• _Task data_:
──────────────────────────────
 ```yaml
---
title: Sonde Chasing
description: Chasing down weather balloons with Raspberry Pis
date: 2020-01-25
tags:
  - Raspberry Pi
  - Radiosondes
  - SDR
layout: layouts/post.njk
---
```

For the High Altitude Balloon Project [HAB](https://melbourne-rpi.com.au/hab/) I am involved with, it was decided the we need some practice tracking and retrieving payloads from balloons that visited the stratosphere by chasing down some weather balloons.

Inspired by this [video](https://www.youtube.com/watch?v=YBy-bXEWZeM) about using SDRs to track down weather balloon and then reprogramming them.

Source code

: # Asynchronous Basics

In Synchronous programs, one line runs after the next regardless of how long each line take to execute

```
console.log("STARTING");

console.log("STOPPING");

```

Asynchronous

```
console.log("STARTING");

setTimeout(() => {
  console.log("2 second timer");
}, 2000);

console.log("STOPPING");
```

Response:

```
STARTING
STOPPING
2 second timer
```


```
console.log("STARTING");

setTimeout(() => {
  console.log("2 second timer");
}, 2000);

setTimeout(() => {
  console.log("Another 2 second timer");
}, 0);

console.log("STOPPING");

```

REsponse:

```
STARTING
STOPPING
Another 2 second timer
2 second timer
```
──────────────────────────────
• _Work item_: If a line in the material above holds "with", copy it.

• _Written answer_:
description: Chasing down weather balloons with Raspberry Pis
For the High Altitude Balloon Project [HAB](https://melbourne-rpi.com.au/hab/) I am involved with, it was decided the we need some practice tracking and retrieving payloads from balloons that visited the stratosphere by chasing down some weather balloons.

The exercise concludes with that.